# What the task asks:
From the line containing "NO(2) & -- & 4674\\" to the line containing "# Esempio Visualizzazione (Configuratore)" in the records below, set down every line exactly as it stands, both ends included, and skip the pictures.

# Record extracts:

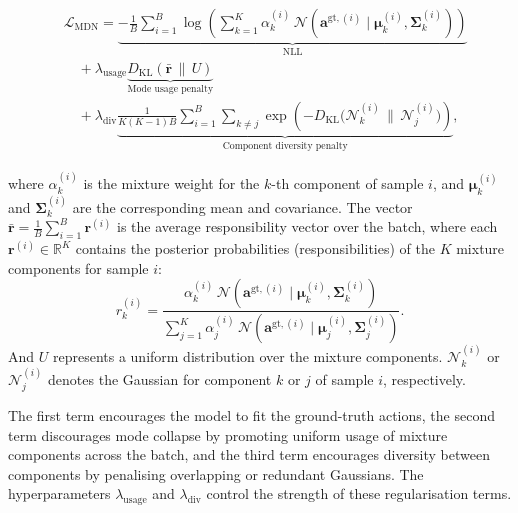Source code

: \documentclass[journal]{IEEEtran}
\begin{document}
\begin{align}
\begin{split}
&\mathcal{L}_{\text{MDN}} = 
\underbrace{- \frac{1}{B} \sum_{i=1}^{B} \log \left( \sum_{k=1}^{K} 
    \alpha_k^{(i)} \,
    \mathcal{N}\!\left(\mathbf{a}^{\text{gt},(i)} \mid \boldsymbol{\mu}_k^{(i)}, \boldsymbol{\Sigma}_k^{(i)} \right) \right)}_{\text{NLL}} \\
&\quad+ 
\lambda_{\text{usage}} \underbrace{D_{\mathrm{KL}}\!\left( \bar{\mathbf{r}} \,\|\, U \right)}_{\text{Mode usage penalty}} \\
&\quad+
\lambda_{\text{div}} \underbrace{\frac{1}{K(K-1)B} \sum_{i=1}^{B} \sum_{k \neq j} \exp\!\left(- D_{\mathrm{KL}}\big( \mathcal{N}_k^{(i)} \,\|\, \mathcal{N}_j^{(i)} \big) \right)}_{\text{Component diversity penalty}},
\end{split}
\end{align}

where $\alpha_k^{(i)}$ is the mixture weight for the $k$-th component of sample $i$, and $\boldsymbol{\mu}_k^{(i)}$ and $\boldsymbol{\Sigma}_k^{(i)}$ are the corresponding mean and covariance. The vector $\bar{\mathbf{r}} = \frac{1}{B} \sum_{i=1}^{B} \mathbf{r}^{(i)}$ is the average responsibility vector over the batch, where each $\mathbf{r}^{(i)} \in \mathbb{R}^K$ contains the posterior probabilities (responsibilities) of the $K$ mixture components for sample $i$:
\begin{equation}
r_k^{(i)} = \frac{\alpha_k^{(i)} \, \mathcal{N}(\mathbf{a}^{\text{gt},(i)} \mid \boldsymbol{\mu}_k^{(i)}, \boldsymbol{\Sigma}_k^{(i)})}{\sum_{j=1}^{K} \alpha_j^{(i)} \, \mathcal{N}(\mathbf{a}^{\text{gt},(i)} \mid \boldsymbol{\mu}_j^{(i)}, \boldsymbol{\Sigma}_j^{(i)})}.
\end{equation}
And $U$ represents a uniform distribution over the mixture components. $\mathcal{N}_k^{(i)}$ or $\mathcal{N}_j^{(i)}$ denotes the Gaussian for component $k$ or $j$ of sample $i$, respectively.

The first term encourages the model to fit the ground-truth actions, the second term discourages mode collapse by promoting uniform usage of mixture components across the batch, and the third term encourages diversity between components by penalising overlapping or redundant Gaussians. The hyperparameters $\lambda_{\text{usage}}$ and $\lambda_{\text{div}}$ control the strength of these regularisation terms.
\end{document}
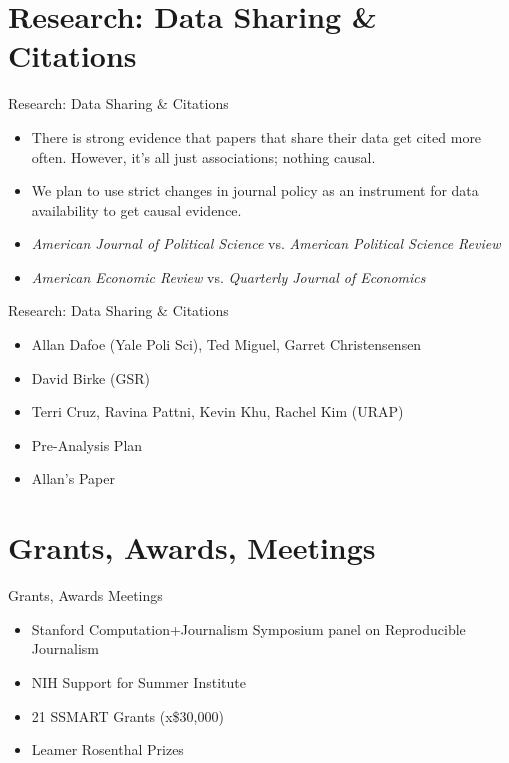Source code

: \documentclass{beamer}
\begin{document}
\section{Research: Data Sharing \& Citations}
\begin{frame}{Research: Data Sharing \& Citations}
\begin{itemize}
\item There is strong evidence that papers that share their data get cited more often. However, it's all just associations; nothing causal.

\item We plan to use strict changes in journal policy as an instrument for data availability to get causal evidence. 

\item \textit{American Journal of Political Science} vs. \textit{American Political Science Review}

\item \textit{American Economic Review} vs. \textit{Quarterly Journal of Economics}
\end{itemize}
\end{frame}

\begin{frame}{Research: Data Sharing \& Citations}
\begin{itemize}
\item Allan Dafoe (Yale Poli Sci), Ted Miguel, Garret Christensensen
\item David Birke (GSR)
\item Terri Cruz, Ravina Pattni, Kevin Khu, Rachel Kim (URAP)
\item Pre-Analysis Plan \href{https://osf.io/qxpr6/}{}
\item Allan's Paper \href{https://osf.io/br4dy/}{}
\end{itemize}
\end{frame}

\section{Grants, Awards, Meetings}
\begin{frame}{Grants, Awards Meetings}
\begin{itemize}
\item Stanford Computation+Journalism Symposium panel on Reproducible Journalism
\item NIH Support for Summer Institute
\item 21 SSMART Grants (x\$30,000) \href{https://osf.io/5x89z/}{}
\item Leamer Rosenthal Prizes
\end{itemize}
\end{frame}
\end{document}
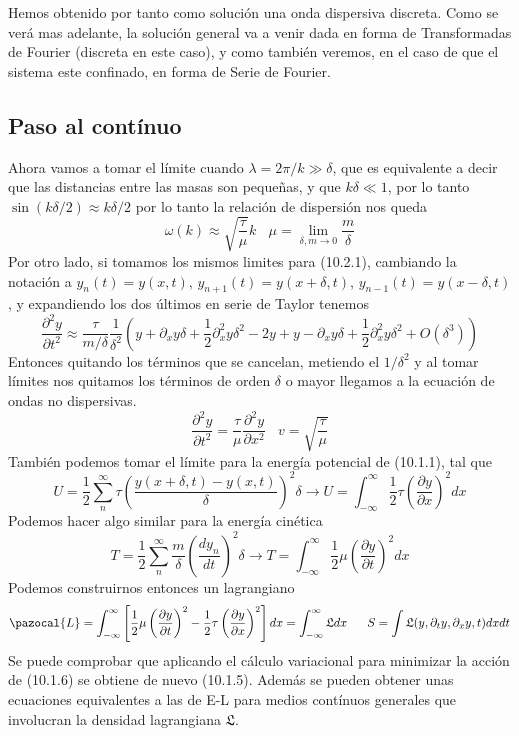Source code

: Hemos obtenido por tanto como solución una onda dispersiva discreta. Como se verá mas adelante, la solución general va a venir dada en forma de Transformadas de Fourier (discreta en este caso), y como también veremos, en el caso de que el sistema este confinado, en forma de Serie de Fourier.

\newpage
\subsection{Paso al contínuo}
Ahora vamos a tomar el límite cuando $\lambda = 2\pi / k \gg \delta$, que es equivalente a decir que las distancias entre las masas son pequeñas, y que $k\delta \ll 1$, por lo tanto $\sin{\left(k \delta/2\right)} \approx k \delta/2$ por lo tanto la relación de dispersión nos queda 
\begin{equation} \label{6.1.1}
    \omega (k) \approx  \sqrt{\frac{\tau}{\mu}} k \ \ \ \ \mu = \lim_{\delta,m \rightarrow 0} \frac{m}{\delta}
\end{equation}
Por otro lado, si tomamos los mismos limites para (10.2.1), cambiando la notación a $y_{n} (t) = y(x,t)$, $y_{n+1}(t) = y(x+\delta,t)$, $y_{n-1}(t) = y(x-\delta,t)$, y expandiendo los dos últimos en serie de Taylor tenemos
\[\frac{\partial^2 y}{\partial t^2} \approx \frac{\tau}{m/\delta} \frac{1}{\delta^2}\left(y+\partial_x y\delta + \frac{1}{2}\partial^2_xy \delta^2-2y+y-\partial_x y \delta + \frac{1}{2}\partial^2_x y \delta^2+ O(\delta^3)\right)\]
Entonces quitando los términos que se cancelan, metiendo el $1/\delta^2$ y al tomar límites nos quitamos los términos de orden $\delta$ o mayor llegamos a la ecuación de ondas no dispersivas.
\begin{equation} \label{6.1.1}
    \frac{\partial^2 y}{\partial t^2} = \frac{\tau}{\mu} \frac{\partial^2 y}{\partial x^2} \ \ \ \ v = \sqrt{\frac{\tau}{\mu}}
\end{equation}
También podemos tomar el límite para la energía potencial de (10.1.1), tal que
\[ U = \frac{1}{2} \sum_n^\infty \tau \left(\frac{y(x+\delta,t)-y(x,t)}{\delta}\right)^2 \delta \rightarrow U = \int_{-\infty}^\infty \frac{1}{2} \tau \left(\frac{\partial y}{\partial x}\right)^2 dx\]
Podemos hacer algo similar para la energía cinética
\[ T = \frac{1}{2} \sum_n^\infty \frac{m}{\delta} \left(\frac{d y_n}{dt}\right)^2 \delta \rightarrow T = \int_{-\infty}^\infty \frac{1}{2} \mu \left(\frac{\partial y}{\partial t}\right)^2 dx\]
Podemos construirnos entonces un lagrangiano
\begin{equation} \label{6.1.1}
    \pazocal{L} = \int_{-\infty}^\infty \left[\frac{1}{2} \mu \left(\frac{\partial y}{\partial t}\right)^2 -\frac{1}{2} \tau \left(\frac{\partial y}{\partial x}\right)^2\right] dx= \int_{-\infty}^\infty \mathfrak{L}dx \ \ \ \ \ S = \int \mathfrak{L}(y,\partial_t y,\partial_x y,t) dxdt
\end{equation}
Se puede comprobar que aplicando el cálculo variacional para minimizar la acción de (10.1.6) se obtiene de nuevo (10.1.5). Además se pueden obtener unas ecuaciones equivalentes a las de E-L para medios contínuos generales que involucran la densidad lagrangiana $\mathfrak{L}$.

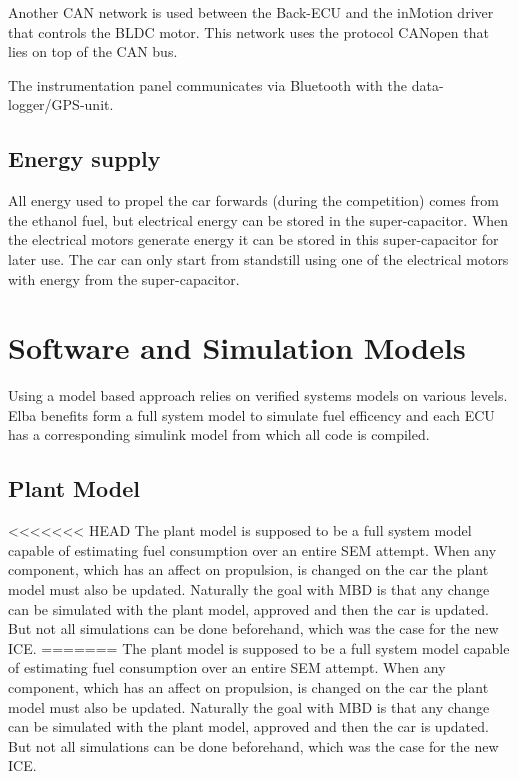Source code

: Another CAN network is used between the Back-ECU and the inMotion driver that
controls the BLDC motor. This network uses the protocol CANopen that
lies on top of the CAN bus.

The instrumentation panel communicates via Bluetooth with the data-logger/GPS-unit.

\subsection{Energy supply}
All energy used to propel the car forwards (during the competition) comes from
the ethanol fuel, but electrical energy can be stored in the super-capacitor.
When the electrical motors generate energy it can be stored in this
super-capacitor for later use. The car can only start from standstill using one
of the electrical motors with energy from the super-capacitor.  

\section{Software and Simulation Models}
Using a model based approach relies on verified systems models on various
levels. Elba benefits form a full system model to simulate fuel efficency and
each ECU has a corresponding simulink model from which all code is compiled.

\subsection{Plant Model}
<<<<<<< HEAD
The plant model is supposed to be a full system model capable of estimating fuel
consumption over an entire SEM attempt. When any component, which has an affect
on propulsion, is changed on the car the plant model must also be updated.
Naturally the goal with MBD is that any change can be simulated with the plant
model, approved and then the car is updated. But not all simulations can be done
beforehand, which was the case for the new ICE.\@
=======
The plant model is supposed to be a full system model capable of estimating fuel consumption over an entire SEM attempt. When any component, which has an affect on propulsion, is changed on the car the plant model must also be updated. Naturally the goal with MBD is that any change can be simulated with the plant model, approved and then the car is updated. But not all simulations can be done beforehand, which was the case for the new ICE. 

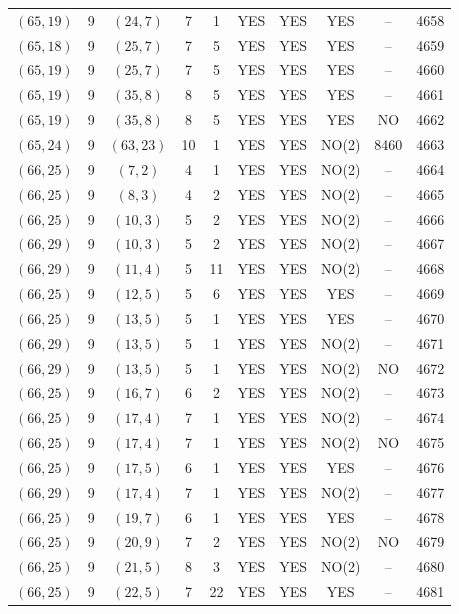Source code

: \begin{longtable}{|c|c|c|c|c|c|c|c|c|c|}
$(65, 19)$ & 9 & $(24, 7)$ & 7 & 1 & YES & YES & YES & -- & 4658\\
$(65, 18)$ & 9 & $(25, 7)$ & 7 & 5 & YES & YES & YES & -- & 4659\\
$(65, 19)$ & 9 & $(25, 7)$ & 7 & 5 & YES & YES & YES & -- & 4660\\
$(65, 19)$ & 9 & $(35, 8)$ & 8 & 5 & YES & YES & YES & -- & 4661\\
$(65, 19)$ & 9 & $(35, 8)$ & 8 & 5 & YES & YES & YES & NO & 4662\\
$(65, 24)$ & 9 & $(63, 23)$ & 10 & 1 & YES & YES & NO(2) & 8460 & 4663\\
$(66, 25)$ & 9 & $(7, 2)$ & 4 & 1 & YES & YES & NO(2) & -- & 4664\\
$(66, 25)$ & 9 & $(8, 3)$ & 4 & 2 & YES & YES & NO(2) & -- & 4665\\
$(66, 25)$ & 9 & $(10, 3)$ & 5 & 2 & YES & YES & NO(2) & -- & 4666\\
$(66, 29)$ & 9 & $(10, 3)$ & 5 & 2 & YES & YES & NO(2) & -- & 4667\\
$(66, 29)$ & 9 & $(11, 4)$ & 5 & 11 & YES & YES & NO(2) & -- & 4668\\
$(66, 25)$ & 9 & $(12, 5)$ & 5 & 6 & YES & YES & YES & -- & 4669\\
$(66, 25)$ & 9 & $(13, 5)$ & 5 & 1 & YES & YES & YES & -- & 4670\\
$(66, 29)$ & 9 & $(13, 5)$ & 5 & 1 & YES & YES & NO(2) & -- & 4671\\
$(66, 29)$ & 9 & $(13, 5)$ & 5 & 1 & YES & YES & NO(2) & NO & 4672\\
$(66, 25)$ & 9 & $(16, 7)$ & 6 & 2 & YES & YES & NO(2) & -- & 4673\\
$(66, 25)$ & 9 & $(17, 4)$ & 7 & 1 & YES & YES & NO(2) & -- & 4674\\
$(66, 25)$ & 9 & $(17, 4)$ & 7 & 1 & YES & YES & NO(2) & NO & 4675\\
$(66, 25)$ & 9 & $(17, 5)$ & 6 & 1 & YES & YES & YES & -- & 4676\\
$(66, 29)$ & 9 & $(17, 4)$ & 7 & 1 & YES & YES & NO(2) & -- & 4677\\
$(66, 25)$ & 9 & $(19, 7)$ & 6 & 1 & YES & YES & YES & -- & 4678\\
$(66, 25)$ & 9 & $(20, 9)$ & 7 & 2 & YES & YES & NO(2) & NO & 4679\\
$(66, 25)$ & 9 & $(21, 5)$ & 8 & 3 & YES & YES & NO(2) & -- & 4680\\
$(66, 25)$ & 9 & $(22, 5)$ & 7 & 22 & YES & YES & YES & -- & 4681\\

\end{longtable}
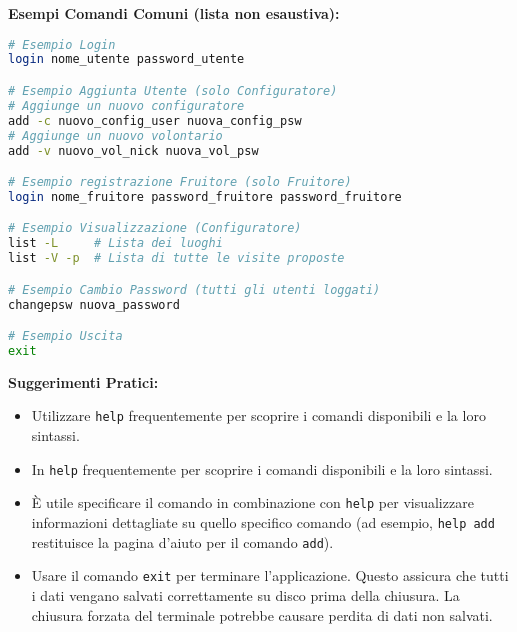 \documentclass[a4paper,12pt]{article}
\begin{document}
    \textbf{Esempi Comandi Comuni (lista non esaustiva):}
    \begin{lstlisting}[language=bash, numbers=none, frame=lines, rulecolor=\color{lightgray}]
# Esempio Login
login nome_utente password_utente

# Esempio Aggiunta Utente (solo Configuratore)
# Aggiunge un nuovo configuratore
add -c nuovo_config_user nuova_config_psw
# Aggiunge un nuovo volontario
add -v nuovo_vol_nick nuova_vol_psw

# Esempio registrazione Fruitore (solo Fruitore)
login nome_fruitore password_fruitore password_fruitore

# Esempio Visualizzazione (Configuratore)
list -L     # Lista dei luoghi
list -V -p  # Lista di tutte le visite proposte

# Esempio Cambio Password (tutti gli utenti loggati)
changepsw nuova_password

# Esempio Uscita
exit

    \end{lstlisting}

    \textbf{\newline Suggerimenti Pratici:}
    \begin{itemize}
        \item Utilizzare \texttt{help} frequentemente per scoprire i comandi disponibili e la loro sintassi.
        \item In \texttt{help} frequentemente per scoprire i comandi disponibili e la loro sintassi.
        \item È utile specificare il comando in combinazione con \texttt{help} per visualizzare informazioni dettagliate su quello specifico comando (ad esempio, \texttt{help add} restituisce la pagina d'aiuto per il comando \texttt{add}).
        \item Usare il comando \texttt{exit} per terminare l'applicazione. Questo assicura che tutti i dati vengano salvati correttamente su disco prima della chiusura. La chiusura forzata del terminale potrebbe causare perdita di dati non salvati.
    \end{itemize}
\end{document}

# Solved problem:
$(66, 25)$ & 9 & $(17, 4)$ & 7 & 1 & YES & YES & NO(2) & -- & 4674\\
$(66, 25)$ & 9 & $(17, 4)$ & 7 & 1 & YES & YES & NO(2) & NO & 4675\\
$(66, 25)$ & 9 & $(17, 5)$ & 6 & 1 & YES & YES & YES & -- & 4676\\
$(66, 29)$ & 9 & $(17, 4)$ & 7 & 1 & YES & YES & NO(2) & -- & 4677\\
$(66, 25)$ & 9 & $(19, 7)$ & 6 & 1 & YES & YES & YES & -- & 4678\\
$(66, 25)$ & 9 & $(20, 9)$ & 7 & 2 & YES & YES & NO(2) & NO & 4679\\
$(66, 25)$ & 9 & $(21, 5)$ & 8 & 3 & YES & YES & NO(2) & -- & 4680\\
$(66, 25)$ & 9 & $(22, 5)$ & 7 & 22 & YES & YES & YES & -- & 4681\\

\end{longtable}
 \documentclass[a4paper,12pt]{article}
\begin{document}
    \textbf{Esempi Comandi Comuni (lista non esaustiva):}
    \begin{lstlisting}[language=bash, numbers=none, frame=lines, rulecolor=\color{lightgray}]
# Esempio Login
login nome_utente password_utente

# Esempio Aggiunta Utente (solo Configuratore)
# Aggiunge un nuovo configuratore
add -c nuovo_config_user nuova_config_psw
# Aggiunge un nuovo volontario
add -v nuovo_vol_nick nuova_vol_psw

# Esempio registrazione Fruitore (solo Fruitore)
login nome_fruitore password_fruitore password_fruitore

# Esempio Visualizzazione (Configuratore)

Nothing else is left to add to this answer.